• [WHAT THE EXERCISE ASKS] Return all the lines below, exactly as they read.

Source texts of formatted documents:
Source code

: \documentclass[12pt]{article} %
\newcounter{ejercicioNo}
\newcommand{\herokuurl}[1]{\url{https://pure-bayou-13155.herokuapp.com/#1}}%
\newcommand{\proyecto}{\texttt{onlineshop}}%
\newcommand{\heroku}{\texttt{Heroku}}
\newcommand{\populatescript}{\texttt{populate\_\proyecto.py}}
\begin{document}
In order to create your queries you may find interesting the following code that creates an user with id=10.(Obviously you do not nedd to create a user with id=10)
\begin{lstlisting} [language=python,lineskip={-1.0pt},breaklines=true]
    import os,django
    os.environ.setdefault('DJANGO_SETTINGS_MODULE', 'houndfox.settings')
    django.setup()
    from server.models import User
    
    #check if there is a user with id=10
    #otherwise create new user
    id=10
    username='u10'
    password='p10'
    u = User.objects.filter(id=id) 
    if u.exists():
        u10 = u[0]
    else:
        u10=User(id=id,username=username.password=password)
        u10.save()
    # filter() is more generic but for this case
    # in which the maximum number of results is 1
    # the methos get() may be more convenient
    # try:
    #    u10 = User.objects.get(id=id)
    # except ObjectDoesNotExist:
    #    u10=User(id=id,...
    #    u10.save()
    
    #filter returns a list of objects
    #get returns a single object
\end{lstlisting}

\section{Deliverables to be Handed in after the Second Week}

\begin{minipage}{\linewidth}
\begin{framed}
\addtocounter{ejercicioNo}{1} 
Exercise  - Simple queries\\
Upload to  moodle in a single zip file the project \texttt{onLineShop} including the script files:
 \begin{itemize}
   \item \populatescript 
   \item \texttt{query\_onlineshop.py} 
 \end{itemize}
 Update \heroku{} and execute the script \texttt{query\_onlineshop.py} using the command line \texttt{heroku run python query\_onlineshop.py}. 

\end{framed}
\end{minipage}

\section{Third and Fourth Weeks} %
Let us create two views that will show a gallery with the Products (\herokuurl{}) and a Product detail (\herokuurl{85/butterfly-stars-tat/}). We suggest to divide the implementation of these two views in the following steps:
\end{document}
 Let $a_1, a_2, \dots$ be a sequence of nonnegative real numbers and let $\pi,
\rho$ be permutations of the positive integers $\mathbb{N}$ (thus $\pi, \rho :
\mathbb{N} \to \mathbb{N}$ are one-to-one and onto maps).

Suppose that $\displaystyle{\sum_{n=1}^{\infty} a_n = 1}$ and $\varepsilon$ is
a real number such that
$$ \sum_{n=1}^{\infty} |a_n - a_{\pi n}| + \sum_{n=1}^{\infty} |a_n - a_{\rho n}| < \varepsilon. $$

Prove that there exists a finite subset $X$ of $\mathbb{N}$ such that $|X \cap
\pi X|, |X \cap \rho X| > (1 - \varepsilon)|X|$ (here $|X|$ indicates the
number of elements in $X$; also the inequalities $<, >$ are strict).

• [OUTPUT OF THE TASK]
Source code

: \documentclass[12pt]{article} %
\newcounter{ejercicioNo}
\newcommand{\herokuurl}[1]{\url{https://pure-bayou-13155.herokuapp.com/#1}}%
\newcommand{\proyecto}{\texttt{onlineshop}}%
\newcommand{\heroku}{\texttt{Heroku}}
\newcommand{\populatescript}{\texttt{populate\_\proyecto.py}}
\begin{document}
In order to create your queries you may find interesting the following code that creates an user with id=10.(Obviously you do not nedd to create a user with id=10)
\begin{lstlisting} [language=python,lineskip={-1.0pt},breaklines=true]
    import os,django
    os.environ.setdefault('DJANGO_SETTINGS_MODULE', 'houndfox.settings')
    django.setup()
    from server.models import User
    
    #check if there is a user with id=10
    #otherwise create new user
    id=10
    username='u10'
    password='p10'
    u = User.objects.filter(id=id) 
    if u.exists():
        u10 = u[0]
    else:
        u10=User(id=id,username=username.password=password)
        u10.save()
    # filter() is more generic but for this case
    # in which the maximum number of results is 1
    # the methos get() may be more convenient
    # try:
    #    u10 = User.objects.get(id=id)
    # except ObjectDoesNotExist:
    #    u10=User(id=id,...
    #    u10.save()
    
    #filter returns a list of objects
    #get returns a single object
\end{lstlisting}

\section{Deliverables to be Handed in after the Second Week}

\begin{minipage}{\linewidth}
\begin{framed}
\addtocounter{ejercicioNo}{1} 
Exercise  - Simple queries\\
Upload to  moodle in a single zip file the project \texttt{onLineShop} including the script files:
 \begin{itemize}
   \item \populatescript 
   \item \texttt{query\_onlineshop.py} 
 \end{itemize}
 Update \heroku{} and execute the script \texttt{query\_onlineshop.py} using the command line \texttt{heroku run python query\_onlineshop.py}. 

\end{framed}
\end{minipage}

\section{Third and Fourth Weeks} %
Let us create two views that will show a gallery with the Products (\herokuurl{}) and a Product detail (\herokuurl{85/butterfly-stars-tat/}). We suggest to divide the implementation of these two views in the following steps:
\end{document}
 Let $a_1, a_2, \dots$ be a sequence of nonnegative real numbers and let $\pi,
\rho$ be permutations of the positive integers $\mathbb{N}$ (thus $\pi, \rho :
\mathbb{N} \to \mathbb{N}$ are one-to-one and onto maps).

Suppose that $\displaystyle{\sum_{n=1}^{\infty} a_n = 1}$ and $\varepsilon$ is
a real number such that
$$ \sum_{n=1}^{\infty} |a_n - a_{\pi n}| + \sum_{n=1}^{\infty} |a_n - a_{\rho n}| < \varepsilon. $$

Prove that there exists a finite subset $X$ of $\mathbb{N}$ such that $|X \cap
\pi X|, |X \cap \rho X| > (1 - \varepsilon)|X|$ (here $|X|$ indicates the
number of elements in $X$; also the inequalities $<, >$ are strict).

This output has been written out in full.